Using large-scale numerical calculations, we explore the proper orthogonal decomposition of low Reynolds number turbulent pipe flow, using both the translational invariant (Fourier) method and the method of snapshots. Each method has benefits and drawbacks, making the 'best' choice dependent on the purpose of the analysis. Owing to its construction, the Fourier method includes all the flow fields that are translational invariants of the simulated flow fields. Thus, the Fourier method converges to an estimate of the dimension of the chaotic attractor in less total simulation time than the method of snapshots.

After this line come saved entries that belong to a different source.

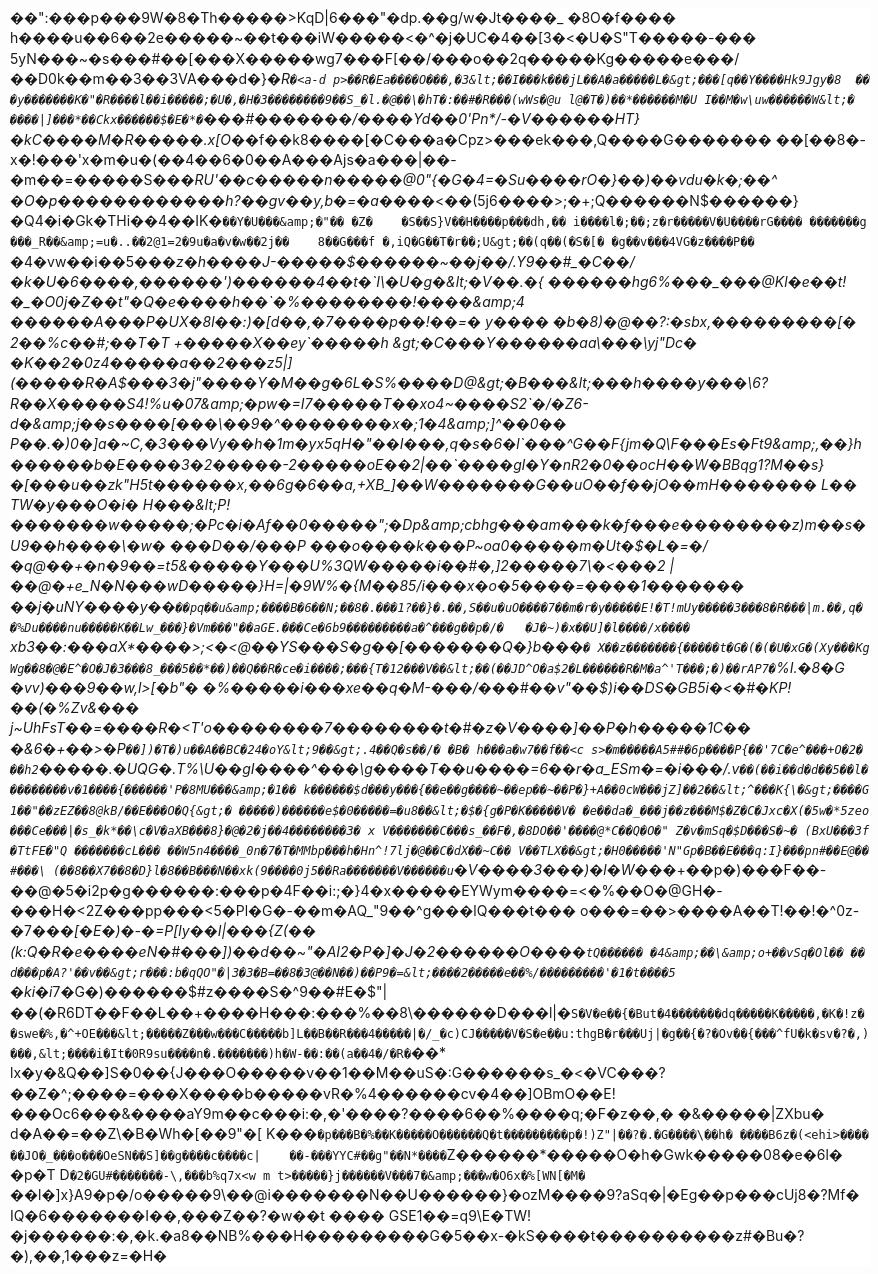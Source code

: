 ��":���p���9W�8�Th�����&gt;KqD|6���"�dp.��g/w�Jt����_	�8O�f���� h����u��6��2e�����~��t���iW�����&lt;�^�j�UC�4��[3�&lt;�U�S"T�����-��� 5yN���~�s���#��[���X�����wg7���F[��/���o��2q�����Kg�����e���/��D0k��m��3��3VA���d�}_�R`�<a-d p>��R�Ea����O���,�3&lt;��I���k���jL��A�a�����L�&gt;���[q��Y����Hk9Jgy�8	���y�������K�"�R����l��i�����;�U�,�H�3��������9��S_�l.�@��\�hT�:��#�R���(wWs�@u
l@�T�)��*������M�U
I��M�w\uw������W&lt;�	����|]���*��Ckx������$�E�*�`���#����<h>���/����Yd��0'Pn*/-�V������HT}�kC����M�R�����.x[O�_�f��k8����[�C���a�Cpz&gt;���ek���,Q����G�������
��[��8�-x�!���'x�m�u�(��4��6�0��A���Ajs�a���|��-�m��=�����S�_��RU'��c�����n�����@0"{�G�4=�Su����rO�}��)��vdu�k�;��^
�O�p������������h?��gv��y,b�=�a����_&lt;��(5j6����&gt;;�+;Q������N$������}�Q4�i�Gk�THi��4��IK�`��Y�U���&amp;�"�� �Z�	�S��S}V��H����p���dh,��
i����l�;��;z�r�����V�U����rG���� �������g���_R��&amp;=u�..��2@1=2�9u�a�v�w��2j��	8��G���f
�,iQ�G��T�r��;U&gt;��(q��(�S�[� �g��v���4VG�z����P��`�4�vw��i��5�_��z�h����J-�����$������~��j��/.Y9��#_�C��/�k�U�6����,������')������4��t�`I\�U�g�&lt;�V��.�{ ������hg6%���_���@Kl�e��t!�_�O0j�Z��t"�Q�e����h��`�%��������!����&amp;4
������A���P�UX�8l��:)�[d��,�7����p��!��=�	y����	�b�8)�@��?:�sbx,���������[�	2��%c��#;��T�T	+�����X��ey`�����h	&gt;�C���Y������aa\���\yj"Dc�
�K��2�0z4�����a��2���z5|](�����R�A$���3�j"����Y�M��g�6L�S%����D@&gt;�B���&lt;���h����y���\6?R��X�����S4!%u�07&amp;�pw�=I7�����T��xo4~����S2`�/�Z6-d�&amp;j��s����[���\��9�^��������x�;1�4&amp;]^��0��
P��.�)0�]a�~C,�3���Vy��h�1m�yx5qH�"��I���,q�s�6�l`���^G��F{jm�Q\F���Es�Ft9&amp;,��}h������b�E����3�2�����-2�����oE��2|��`����gl�Y�nR2�0��ocH��W�BBqg1?M��s}�[���u��zk"H5t������x,��6g�6��a,+XB_]��W�������G��uO��f��jO��mH�������
L��	TW�y���O�i�	H���&lt;P!�������w�����;�Pc�i�Af��0�����";�Dp&amp;cbhg���am���k�f���e��������z)m��s�U9��h����\�w�	���D��/���P
���o����k���P~oa0�����m�Ut�$�L�=�/�q@��+�n�9��=t5&amp;�����Y���U%3QW�����_i��#�,]2�����7\�&lt;���2
|��@�+e_N�N���wD�����}H=|�9W%�{M��85/i���x�o�5����=����1�������
��j�uNY����y��`��pq��u&amp;����B�6��N;��8�.���1?��}�.��,S��u�uO����7��m�r�y�����E!�T!mUy�����3���8�R���|m.��,q��%Du����nu�����K��Lw_���}�Vm���"��aGE.���Ce�6b9���������a�^���g��p�/�	�J�~)�x��U]�l����/x����`xb3��:���aX*����&gt;;&lt;�&lt;@��YS���S�g��[�������Q�}b���`�
X��z�������{�����t�G�(�(�U�xG�(Xy���KgWg��8�@�E^�O�J�3���8_���5��*��)��Q��R�ce�i����;���{T�12���V��&lt;��(��JD^O�a$2�L������R�M�a^'T���;�)��rAP7�`%I.�8�G �vv)���9��w,l&gt;[�b"�
�%�����i���xe��q�M-���/���#��v"��$)i��DS�GB5i�&lt;�#�KP!��(�%Zv&amp;���
j~UhFsT��=����R�&lt;T'o��������7��������t�#�z�V����]��P�h�����1C��
�&amp;6�+��&gt;�P`��])�T�)u��A��BC�24�oY&lt;9��&gt;.4��Q�s��/�
�B� h���a�w7��f��<c s>�m�����A5##�6p����P{��'7C�e^���+O�2���h2`�����.�UQG�.T_%\U��gI����^���\g����T��u����=6��r�a_ESm�=�i���/.v`��(��i��d�d��5��l���������v�1����{������'P�8MU���&amp;�1��	k������$d���y���{��e��g����~��ep��~��P�}+A��0cW���jZ]��2��&lt;^���K{\�&gt;����G1��"��zEZ��8@kB/��E���O�Q{&gt;�
�����)������e$�0�����=�u8��&lt;�$�{g�P�K�����V�
�e��da�_���j��z���M$�Z�C�Jxc�X(�5w�*5zeo���Ce���|�s_�k*��\c�V�aXB���8}�@�2�j��4��������3�
x
V�������C���s_��F�,�8DO��'����@*C��Q�O�"
Z�v�mSq�$D���S�~� (BxU���3f�TtFE�"Q
�������cL���
��W5n4����_0n�7�T�MMbp���h�Hn^!7lj�@��C�dX��~C��
V��TLX��&gt;�H0�����'N"Gp�B��E���q:I}���pn#��E@��#���\ (��8��X7��8�D}l�8��B���N��xk(9����0j5��Ra�������V������u`�V����3���)�l�W�_��+��p�)���F��-��@�5�i2p�g������:���p�4F��i:;�}4�x�����EYWym����=&lt;�%��O�@GH�-���H�&lt;2Z���pp���&lt;5�Pl�G�-��m�AQ_"9��^g���lQ���t���
o���=��&gt;����A��T!��!�^0z-�7��*�[�E�)�-�=P[ly��I|���{Z(�� (k:Q�R�e����eN�#���])��d��~"�AI2�P�]�J�2������O����`tQ������
�4&amp;��\&amp;o+��vSq�Ol��	��d���p�A?'��v��&gt;r���:b�qQO"�|3�3�B=��8�3@��N��)��P9�=&lt;����2�����e��%/���������'�1�t����5`�ki�i*7�G�)������$#z����S�^9��#E�$"|��(�R6DT��F��L��+����H���:���%��8\������D���l|�`S�V�e��{�But�4�������dq�����K�����,�K�!z��swe�%,�^+OE���&lt;�����Z���w���C�����b]L��B��R���4�����|�/_�c)CJ�����V�S�e��u:thgB�r���Uj|�g��{�?�Ov��{���^fU�k�sv�?�,)���,&lt;����i�It�0R9su����n�.�������)h�W-��:��(a��4�/�R�`��* lx�y�&amp;Q��]S�0��{J���O�����v��1��M��uS�:G������s_�&lt;�VC���? ��Z�^;����=���X����b�����vR�%4������cv�4��]OBmO��E!���Oc6���&amp;����aY9m��c���i:�,�'����?����6��%����q;�F�z��,� �&amp;�����|ZXbu�	d�A��=��Z\�B�Wh�[��9"�[
K���`�p���B�%��K�����O������Q�t���������p�!)Z"|��?�.�G����\��h�
����B6z�(<ehi>����
��JO�_���o���OeSN��S]��g����c����c|	��-���YYC#��g"��N*����`Z������*�����O�h�Gwk�����08�e�6l�
�p�T D`�2�GU#�������-\,���b%q7x<w m t>�����}j������V���7�&amp;���w�O6x�%[WN[�M�`��l�]x}A9�p�/o�����9\��@i�������N��U������}�ozM����9?aSq�|�Eg��p���cUj8�?Mf�
IQ�6�������I��,���Z��?�w��t	����
GSE1��=q9\E�TW!�j������:�,�k.�a8��NB%���H���������G�5��x-�kS����t����������z#�Bu�?�),��,1���z=�H�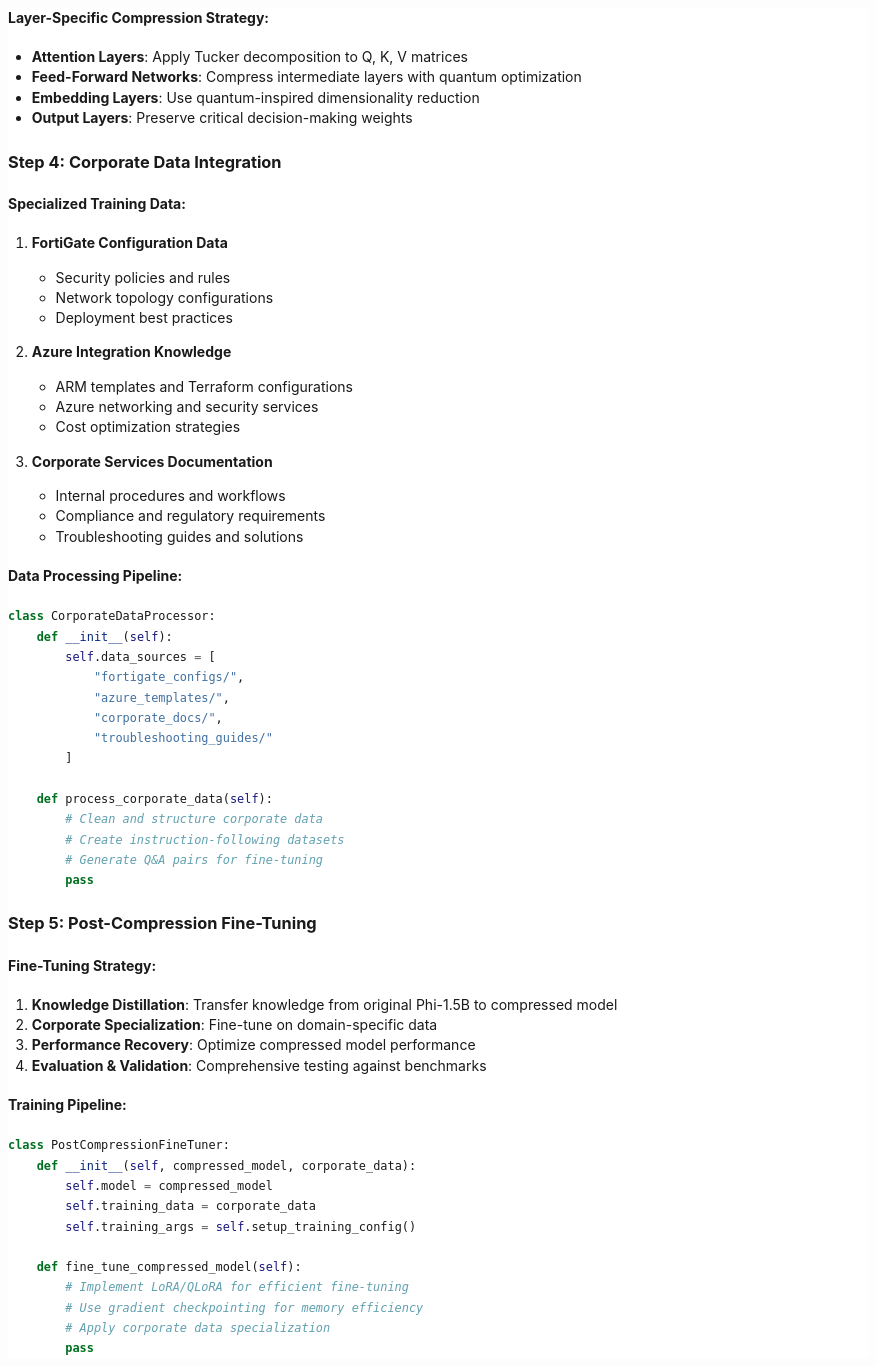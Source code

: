 #### **Layer-Specific Compression Strategy:**
- **Attention Layers**: Apply Tucker decomposition to Q, K, V matrices
- **Feed-Forward Networks**: Compress intermediate layers with quantum optimization
- **Embedding Layers**: Use quantum-inspired dimensionality reduction
- **Output Layers**: Preserve critical decision-making weights

### **Step 4: Corporate Data Integration**

#### **Specialized Training Data:**
1. **FortiGate Configuration Data**
   - Security policies and rules
   - Network topology configurations
   - Deployment best practices

2. **Azure Integration Knowledge**
   - ARM templates and Terraform configurations
   - Azure networking and security services
   - Cost optimization strategies

3. **Corporate Services Documentation**
   - Internal procedures and workflows
   - Compliance and regulatory requirements
   - Troubleshooting guides and solutions

#### **Data Processing Pipeline:**
```python
class CorporateDataProcessor:
    def __init__(self):
        self.data_sources = [
            "fortigate_configs/",
            "azure_templates/", 
            "corporate_docs/",
            "troubleshooting_guides/"
        ]
    
    def process_corporate_data(self):
        # Clean and structure corporate data
        # Create instruction-following datasets
        # Generate Q&A pairs for fine-tuning
        pass
```

### **Step 5: Post-Compression Fine-Tuning**

#### **Fine-Tuning Strategy:**
1. **Knowledge Distillation**: Transfer knowledge from original Phi-1.5B to compressed model
2. **Corporate Specialization**: Fine-tune on domain-specific data
3. **Performance Recovery**: Optimize compressed model performance
4. **Evaluation & Validation**: Comprehensive testing against benchmarks

#### **Training Pipeline:**
```python
class PostCompressionFineTuner:
    def __init__(self, compressed_model, corporate_data):
        self.model = compressed_model
        self.training_data = corporate_data
        self.training_args = self.setup_training_config()
    
    def fine_tune_compressed_model(self):
        # Implement LoRA/QLoRA for efficient fine-tuning
        # Use gradient checkpointing for memory efficiency
        # Apply corporate data specialization
        pass
```
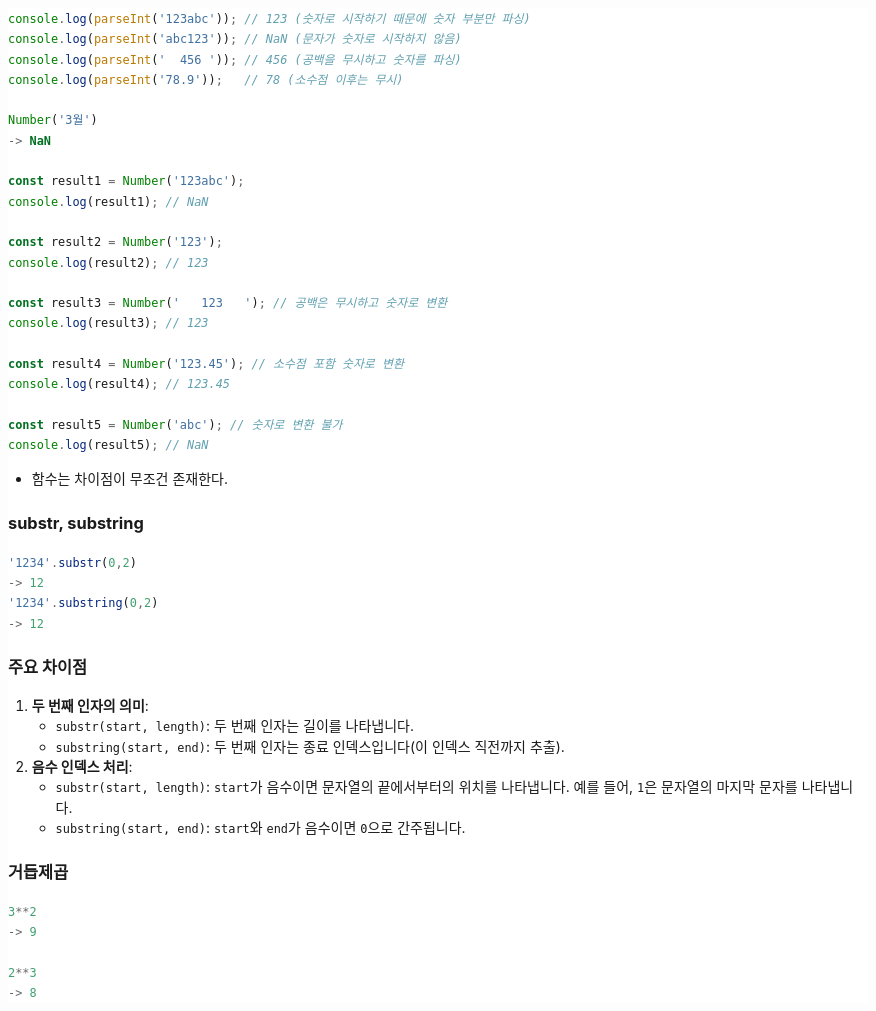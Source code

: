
 ```jsx
console.log(parseInt('123abc')); // 123 (숫자로 시작하기 때문에 숫자 부분만 파싱)
console.log(parseInt('abc123')); // NaN (문자가 숫자로 시작하지 않음)
console.log(parseInt('  456 ')); // 456 (공백을 무시하고 숫자를 파싱)
console.log(parseInt('78.9'));   // 78 (소수점 이후는 무시)

Number('3월')
-> NaN

const result1 = Number('123abc');
console.log(result1); // NaN

const result2 = Number('123');
console.log(result2); // 123

const result3 = Number('   123   '); // 공백은 무시하고 숫자로 변환
console.log(result3); // 123

const result4 = Number('123.45'); // 소수점 포함 숫자로 변환
console.log(result4); // 123.45

const result5 = Number('abc'); // 숫자로 변환 불가
console.log(result5); // NaN
```

- 함수는 차이점이 무조건 존재한다.

### substr, substring

```jsx
'1234'.substr(0,2)
-> 12
'1234'.substring(0,2)
-> 12
```

### 주요 차이점

1. **두 번째 인자의 의미**:
    - `substr(start, length)`: 두 번째 인자는 길이를 나타냅니다.
    - `substring(start, end)`: 두 번째 인자는 종료 인덱스입니다(이 인덱스 직전까지 추출).
2. **음수 인덱스 처리**:
    - `substr(start, length)`: `start`가 음수이면 문자열의 끝에서부터의 위치를 나타냅니다. 예를 들어, `1`은 문자열의 마지막 문자를 나타냅니다.
    - `substring(start, end)`: `start`와 `end`가 음수이면 `0`으로 간주됩니다.
    

### 거듭제곱

```jsx
3**2
-> 9

2**3
-> 8
```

The converse is that for a given simulation, the method of snapshots yields a basis set that is more optimal because it does not include all of the translational invariants that were not a part of the simulation. Using the Fourier method yields smooth structures with definable subclasses based upon Fourier wavenumber pairs, and results in a new dynamical systems insight into turbulent pipe flow. These subclasses include a set of modes that propagate with a nearly constant phase speed, act together as a wave packet and transfer energy from streamwise rolls. It is these interactions that are responsible for bursting events and Reynolds stress generation. These structures and dynamics are similar to those found in turbulent channel flow. A comparison of structures and dynamics in turbulent pipe and channel flows is reported to emphasize the similarities and differences.